What to work on: Every line that includes the word "find" needs to be copied from the listing.

Data section:
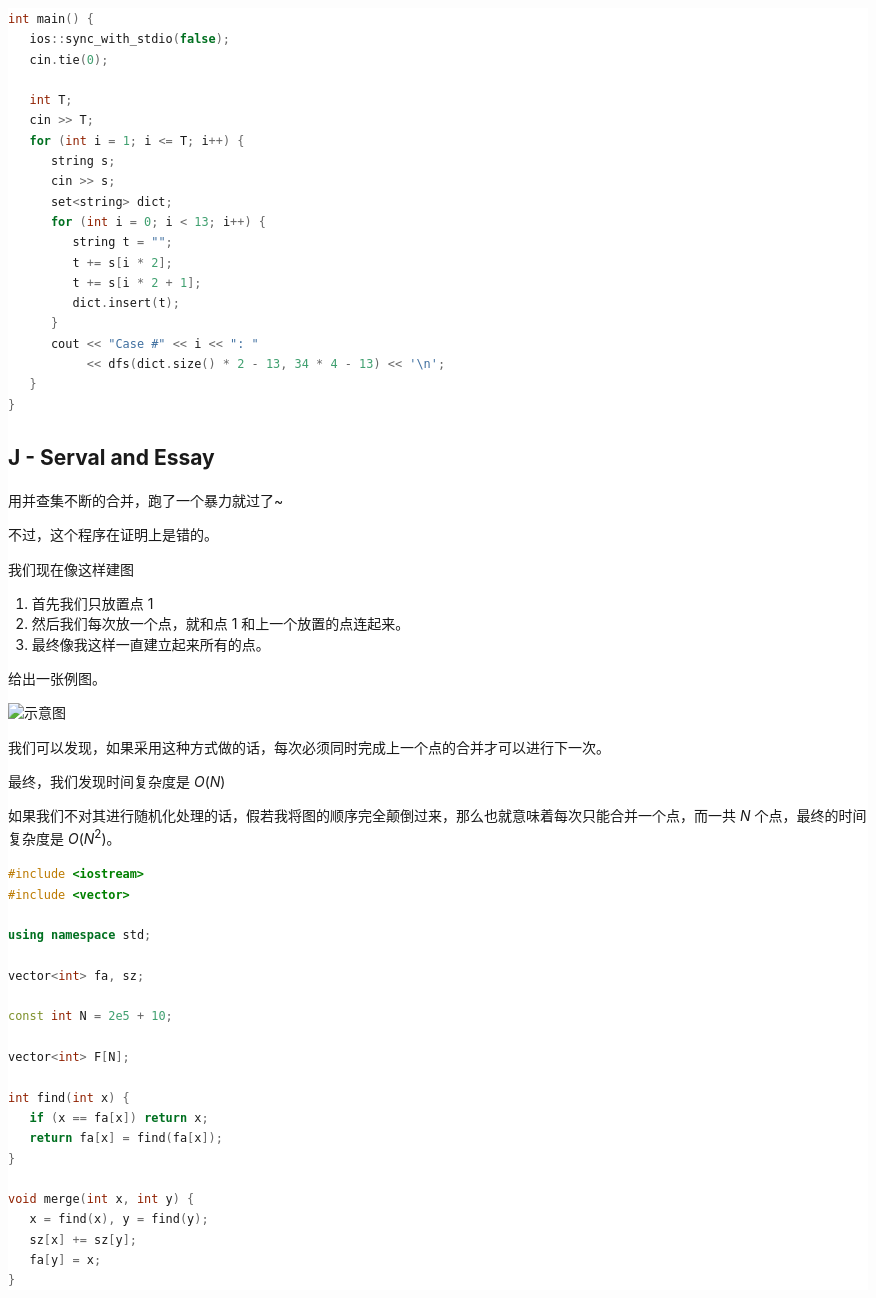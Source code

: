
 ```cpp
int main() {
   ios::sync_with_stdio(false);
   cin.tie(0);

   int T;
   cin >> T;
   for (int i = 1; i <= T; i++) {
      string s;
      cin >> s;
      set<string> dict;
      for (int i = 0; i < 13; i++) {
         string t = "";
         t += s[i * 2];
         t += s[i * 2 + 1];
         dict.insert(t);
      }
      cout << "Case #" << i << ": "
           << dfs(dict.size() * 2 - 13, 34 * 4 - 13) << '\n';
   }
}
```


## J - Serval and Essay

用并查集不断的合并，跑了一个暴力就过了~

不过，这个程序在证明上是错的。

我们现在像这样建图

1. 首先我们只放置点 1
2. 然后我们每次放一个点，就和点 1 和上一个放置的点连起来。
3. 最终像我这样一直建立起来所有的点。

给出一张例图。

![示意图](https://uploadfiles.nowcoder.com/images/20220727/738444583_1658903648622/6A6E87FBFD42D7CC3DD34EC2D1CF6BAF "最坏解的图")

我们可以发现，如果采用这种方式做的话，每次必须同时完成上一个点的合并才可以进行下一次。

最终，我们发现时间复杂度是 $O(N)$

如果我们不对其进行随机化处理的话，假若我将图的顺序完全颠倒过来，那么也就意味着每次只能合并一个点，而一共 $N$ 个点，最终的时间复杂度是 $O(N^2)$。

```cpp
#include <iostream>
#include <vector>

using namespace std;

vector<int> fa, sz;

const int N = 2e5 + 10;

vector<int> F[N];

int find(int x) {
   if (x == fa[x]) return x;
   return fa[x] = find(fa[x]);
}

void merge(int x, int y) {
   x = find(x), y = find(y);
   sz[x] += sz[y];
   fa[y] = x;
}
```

Result for this task:
int find(int x) {
   return fa[x] = find(fa[x]);
   x = find(x), y = find(y);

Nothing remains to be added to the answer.